Two years ago our wellie wearing family moved to the rolling wet hills of Mid Wales. We decided to grow our own fruit and veg, keep bees, poultry and build our own furniture with little or no experience.



This is our journey to the good life.







Friday, 10 January 2014

Meet Ed

During the summer we started to get to grips with the garden, well, just scratching the surface really. We had made two important decisions about our strategy prior to this, firstly, we realised that we would never have the skill, time or passion to return it to its former glory as a National Garden Scheme open garden. Secondly we decided that while we want a nice space outside if we are going to spend lots of time and effort doing the garden we want it to give us back as much as we can (you porbably guessed this from our massive veg cage).

Part of our plan (to be revealed later) is to reduce the number of overgrown flower beds that are currently in the garden, along with this we wanted to have a large spruce removed to let in a bit more light - enter Barry the local tree man.

On a whim we asked him to retain about five foot of the trunk when he took the tree down with some whimsical idea about carving a throne style seat from it at some point in the future. Unfortunately and despite the trees large size once the trunk was exposed we realised it would be too narrow for that purpose.

Undaunted we rang a friend who is an excellent amateur carver and told him we wanted an Ed.

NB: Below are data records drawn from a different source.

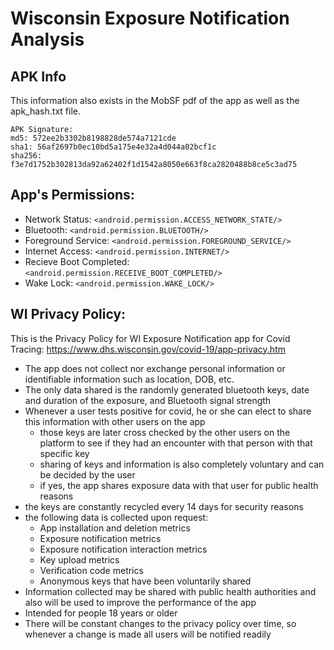 # Wisconsin Exposure Notification Analysis

## APK Info

This information also exists in the MobSF pdf of the app as well as the apk_hash.txt file.
```
APK Signature:
md5: 572ee2b3302b8198828de574a7121cde
sha1: 56af2697b0ec10bd5a175e4e32a4d044a02bcf1c
sha256: f3e7d1752b302813da92a62402f1d1542a8050e663f8ca2820488b8ce5c3ad75

```

## App's Permissions:
- Network Status: ``<android.permission.ACCESS_NETWORK_STATE/>``
- Bluetooth: ``<android.permission.BLUETOOTH/>``
- Foreground Service: ``<android.permission.FOREGROUND_SERVICE/>``
- Internet Access: ``<android.permission.INTERNET/>``
- Recieve Boot Completed: ``<android.permission.RECEIVE_BOOT_COMPLETED/>``
- Wake Lock: ``<android.permission.WAKE_LOCK/>``

## WI Privacy Policy:
This is the Privacy Policy for WI Exposure Notification app for Covid Tracing: https://www.dhs.wisconsin.gov/covid-19/app-privacy.htm

- The app does not collect nor exchange personal information or identifiable information such as location, DOB, etc.
- The only data shared is the randomly generated bluetooth keys, date and duration of the exposure, and Bluetooth signal strength
- Whenever a user tests positive for covid, he or she can elect to share this information with other users on the app 
  - those keys are later cross checked by the other users on the platform to see if they had an encounter with that person with that specific key
  - sharing of keys and information is also completely voluntary and can be decided by the user
  - if yes, the app shares exposure data with that user for public health reasons
- the keys are constantly recycled every 14 days for security reasons
- the following data is collected upon request: 
  - App installation and deletion metrics
  - Exposure notification metrics
  - Exposure notification interaction metrics
  - Key upload metrics
  - Verification code metrics
  - Anonymous keys that have been voluntarily shared
- Information collected may be shared with public health authorities and also will be used to improve the performance of the app
- Intended for people 18 years or older
- There will be constant changes to the privacy policy over time, so whenever a change is made all users will be notified readily


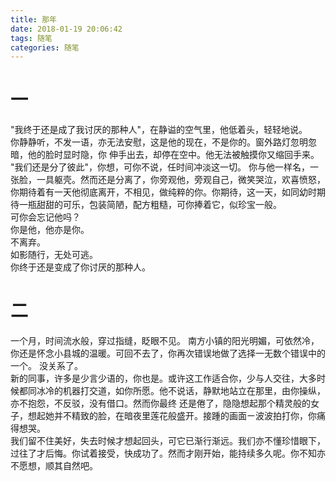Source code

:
 ```yaml
---
title: 那年
date: 2018-01-19 20:06:42
tags: 随笔
categories: 随笔
---
```


# 一

"我终于还是成了我讨厌的那种人"，在静谥的空气里，他低着头，轻轻地说。    
你静静听，不发一语，亦无法安慰，这是他的现在，不是你的。窗外路灯忽明忽暗，他的脸时显时隐，你 伸手出去，却停在空中。他无法被触摸你又缩回手来。  
"我们还是分了彼此"，你想，可你不说，任时间冲淡这一切。  <!-- more -->
你与他一样名，一张脸，一具躯壳。然而还是分离了，你旁观他，旁观自己，微笑哭泣，欢喜愤怒，你期待着有一天他彻底离开，不相见，做纯粹的你。你期待，这一天，如同幼时期待一瓶甜甜的可乐，包装简陋，配方粗糙，可你捧着它，似珍宝一般。  
可你会忘记他吗？  
你是他，他亦是你。  
不离弃。  
如影随行，无处可逃。  
你终于还是变成了你讨厌的那种人。  
# 二
一个月，时间流水般，穿过指缝，眨眼不见。 南方小镇的阳光明媚，可依然冷，你还是怀念小县城的温暖。可回不去了，你再次错误地做了选择一无数个错误中的一个。 没关系了。  
新的同事，许多是少言少语的，你也是。或许这工作适合你，少与人交往，大多时候都同冰冷的机器打交道，如你所愿。他不说话，静默地站立在那里，由你操纵，亦不抱怨，不反驳，没有借口。然而你最终 还是倦了，隐隐想起那个精灵般的女子，想起她并不精致的脸，在暗夜里莲花般盛开。接踵的画面ㄧ波波拍打你，你痛得想哭。  
我们留不住美好，失去时候才想起回头，可它已渐行渐远。我们亦不懂珍惜眼下，过往了才后悔。你试着接受，快成功了。然而才刚开始，能持续多久呢。你不知亦不愿想，顺其自然吧。  

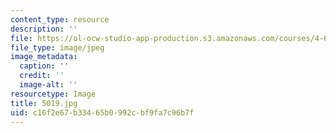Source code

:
 ```yaml
---
content_type: resource
description: ''
file: https://ol-ocw-studio-app-production.s3.amazonaws.com/courses/4-614-religious-architecture-and-islamic-cultures-fall-2002/c16f2e67b33465b0992cbf9fa7c96b7f_5019.jpg
file_type: image/jpeg
image_metadata:
  caption: ''
  credit: ''
  image-alt: ''
resourcetype: Image
title: 5019.jpg
uid: c16f2e67-b334-65b0-992c-bf9fa7c96b7f
---
```

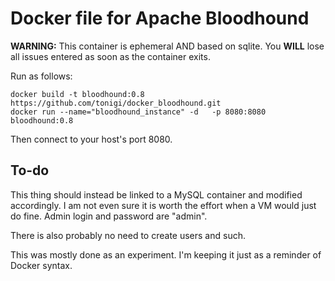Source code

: # Docker file for Apache Bloodhound 

**WARNING:** This container is ephemeral AND based on sqlite. You **WILL** lose all issues entered as soon as the container exits.

Run as follows: 

```
docker build -t bloodhound:0.8 https://github.com/tonigi/docker_bloodhound.git
docker run --name="bloodhound_instance" -d   -p 8080:8080 bloodhound:0.8
```

Then connect to your host's port 8080.

## To-do

This thing should instead be linked to a MySQL container and modified accordingly. I am not even sure it is worth the effort when a VM would just do fine. Admin login and password are "admin".

There is also probably no need to create users and such.

This was mostly done as an experiment. I'm keeping it just as a reminder of Docker syntax.

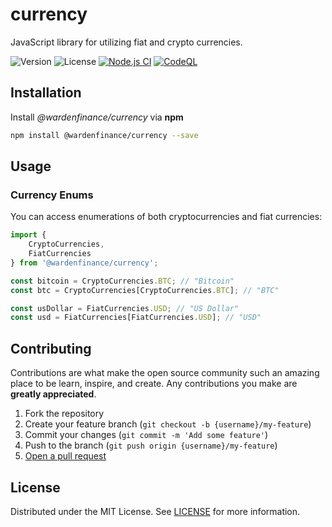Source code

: # currency
JavaScript library for utilizing fiat and crypto currencies.

![Version](https://img.shields.io/github/package-json/v/wardenfinance/currency)
![License](https://img.shields.io/github/license/wardenfinance/currency)
[![Node.js CI](https://github.com/wardenfinance/currency/actions/workflows/node.js.yml/badge.svg)](https://github.com/wardenfinance/currency/actions/workflows/node.js.yml)
[![CodeQL](https://github.com/wardenfinance/currency/actions/workflows/codeql-analysis.yml/badge.svg)](https://github.com/wardenfinance/currency/actions/workflows/codeql-analysis.yml)

## Installation

Install _@wardenfinance/currency_ via **npm**

```sh
npm install @wardenfinance/currency --save
```

## Usage

### Currency Enums

You can access enumerations of both cryptocurrencies and fiat currencies:

```typescript
import {
    CryptoCurrencies,
    FiatCurrencies
} from '@wardenfinance/currency';

const bitcoin = CryptoCurrencies.BTC; // "Bitcoin"
const btc = CryptoCurrencies[CryptoCurrencies.BTC]; // "BTC"

const usDollar = FiatCurrencies.USD; // "US Dollar"
const usd = FiatCurrencies[FiatCurrencies.USD]; // "USD"
```

## Contributing

Contributions are what make the open source community such an amazing place to be learn, inspire, and create. Any contributions you make are **greatly appreciated**.

1. Fork the repository
2. Create your feature branch (`git checkout -b {username}/my-feature`)
3. Commit your changes (`git commit -m 'Add some feature'`)
4. Push to the branch (`git push origin {username}/my-feature`)
5. [Open a pull request](https://github.com/wardenfinance/currency/pulls)

## License

Distributed under the MIT License. See [LICENSE](https://github.com/wardenfinance/currency/tree/main/LICENSE) for more information.
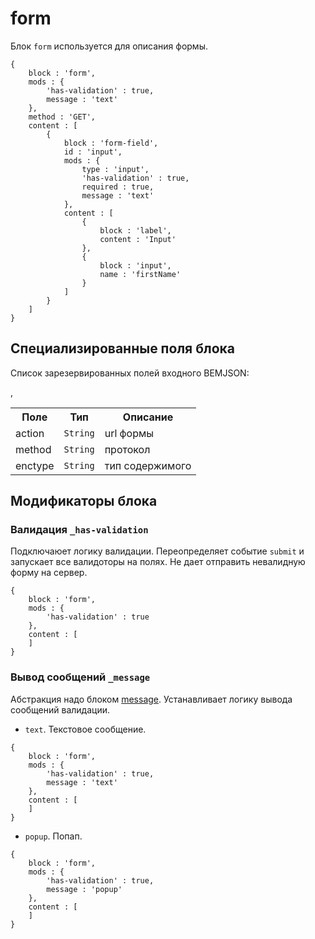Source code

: # form

Блок `form` используется для описания формы.

```bemjson
{
    block : 'form',
    mods : {
        'has-validation' : true,
        message : 'text'
    },
    method : 'GET',
    content : [
        {
            block : 'form-field',
            id : 'input',
            mods : {
                type : 'input',
                'has-validation' : true,
                required : true,
                message : 'text'
            },
            content : [
                {
                    block : 'label',
                    content : 'Input'
                },
                {
                    block : 'input',
                    name : 'firstName'
                }
            ]
        }
    ]
}
```

## Специализированные поля блока

Список зарезервированных полей входного BEMJSON:

<table>
    <tr>
        <th>Поле</th>
        <th>Тип</th>
        <th>Описание</th>
    </tr>
    <tr>
        <td>action</td>
        <td>
            <code>String</code>
        </td>
        <td>url формы</td>
    </tr>,
    <tr>
        <td>method</td>
        <td>
            <code>String</code>
        </td>
        <td>протокол</td>
    </tr>
    <tr>
        <td>enctype</td>
        <td>
            <code>String</code>
        </td>
        <td>тип содержимого</td>
    </tr>
</table>

## Модификаторы блока

### Валидация `_has-validation`

Подключаюет логику валидации. Переопределяет событие `submit` и запускает все валидоторы на полях.
Не дает отправить невалидную форму на сервер.

```bemjson
{
    block : 'form',
    mods : {
        'has-validation' : true
    },
    content : [
    ]
}
```

### Вывод сообщений `_message` 

Абстракция надо блоком [message](../message/message.ru.md). Устанавливает логику вывода сообщений валидации.
 
* `text`. Текстовое сообщение.

```bemjson
{
    block : 'form',
    mods : {
        'has-validation' : true,
        message : 'text'
    },
    content : [
    ]
}
```

* `popup`. Попап.

```bemjson
{
    block : 'form',
    mods : {
        'has-validation' : true,
        message : 'popup'
    },
    content : [
    ]
}
```
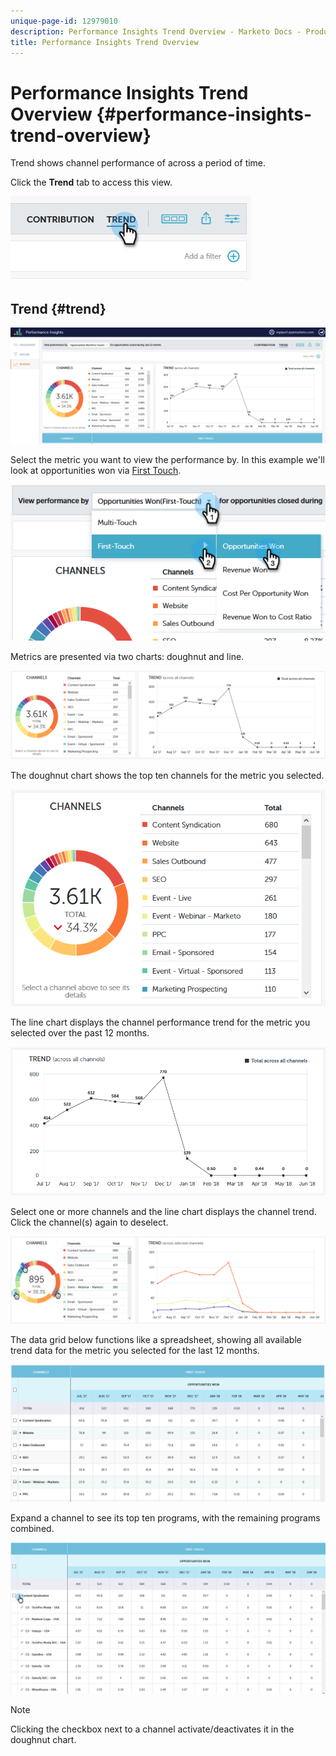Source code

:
 ```yaml
---
unique-page-id: 12979010
description: Performance Insights Trend Overview - Marketo Docs - Product Documentation
title: Performance Insights Trend Overview
---
```


# Performance Insights Trend Overview {#performance-insights-trend-overview}

Trend shows channel performance of across a period of time.

Click the **Trend** tab to access this view.

![](assets/1.png)

## Trend {#trend}

![](assets/2-1.png)

Select the metric you want to view the performance by. In this example we'll look at opportunities won via [First Touch](https://docs.marketo.com/display/DOCS/Understanding+Attribution).

![](assets/3-2.png)

Metrics are presented via two charts: doughnut and line.

![](assets/4-1.png)

The doughnut chart shows the top ten channels for the metric you selected.

![](assets/5-2.png)

The line chart displays the channel performance trend for the metric you selected over the past 12 months.

![](assets/6-1.png)

Select one or more channels and the line chart displays the channel trend. Click the channel(s) again to deselect.

![](assets/7.png)

The data grid below functions like a spreadsheet, showing all available trend data for the metric you selected for the last 12 months.

![](assets/8.png)

Expand a channel to see its top ten programs, with the remaining programs combined.

![](assets/9-1.png)

>[!NOTE]
>
>Clicking the checkbox next to a channel activate/deactivates it in the doughnut chart.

He used a small electric chainsaw to remove some of the larger bits of waste wood from our proposed design which had been rather professionally drafted onto the trunk with a lot of wonky marker pen lines.

Removing the waste
 Dave then showed me how to rough out the shapes with a chisel and for the most part left me to tap away for days on end.

Starting to take shape
With an hour or so here and there over a week or two I got to the point where the shaping was done. We dumped some oil on it to protect the wood and by rights should have spent time sanding out all the tool marks - that hasn't happened yet and I actually quite like the rough finish so maybe it never will. The wood has really darkened up now but the features are still easily visible - here's a photo of it whilst it was light coloured just after the shaping.

Ed.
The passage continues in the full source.